“While we see a pandemic rage throughout the world, and another epidemic on the rise, I’ve been fortunate to get the opportunity to spend time learning more about an older one. Over the past summer, I’ve been at work on the digital archive of the AIDS Activist History Project. My work there was for the benefit of my own personal development as a student of history and records, and for the benefit of students in FIST’s first year seminar course Introduction to LGBTQ Studies.
The archive, as part of the larger AIDS Activist History Project (AAHP), is central to one of the course’s assignments: editing a Wikipedia page about AIDS and AIDS activism in Canada using resources from the AAHP. The assignment requires synthesis of information gleaned from transcripts, but both Dr. Conrad (who teaches the course) and I felt that the visual nature of the digital archive would be beneficial to the students going forward. The archive is a wealth of information, from flyers for protests to scrapbook pages, from pins promoting safe sex to articles from independent gay and lesbian magazines. Though rich in content, the archive was difficult to navigate. My work involved tidying up the back-end of the archive: ameliorating the tagging system, amending metadata, and identifying issues to be addressed beyond my purview. My work has simplified navigation through this primary source materials and visual media for future students.
Though Introduction to LGBTQ Studies is not one focused solely on the North American HIV/AIDS epidemic of the 1980s and ‘90s, it underscores and informs most of the material of the course. I’ve found the time I’ve been able to spend immersed in ephemera from the Canadian activists’ response both deeply moving and an exercise in my ability to draw parallels between different periods of history. As a student of two interdisciplinary fields, Women’s and Gender Studies and Greek and Roman Studies, this type of synthesis is crucial to how I learn and work.

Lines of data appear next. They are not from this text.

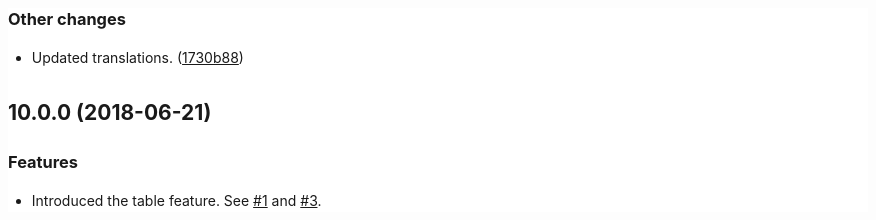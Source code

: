 ### Other changes

* Updated translations. ([1730b88](https://github.com/ckeditor/ckeditor5-table/commit/1730b88))


## 10.0.0 (2018-06-21)

### Features

* Introduced the table feature. See [#1](https://github.com/ckeditor/ckeditor5-table/issues/1) and [#3](https://github.com/ckeditor/ckeditor5-table/issues/3).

The archive is a unique thing, too, in the types of information it contains. Learning how to work with sources outside of the typical academic paper, book, or literary work has been enlightening and will certainly inform how I approach evaluating and using sources. Dr. Conrad was also a tremendous mentor, guiding my work in the archive to help me find the most impact I could help make and teaching me how to examine these oral and visual histories.
The events of this summer, studying AIDS activism in Canada while a new epidemic in the queer community rages, and the valuable skills and perspective I gained from this work will certainly stick with me for a while.”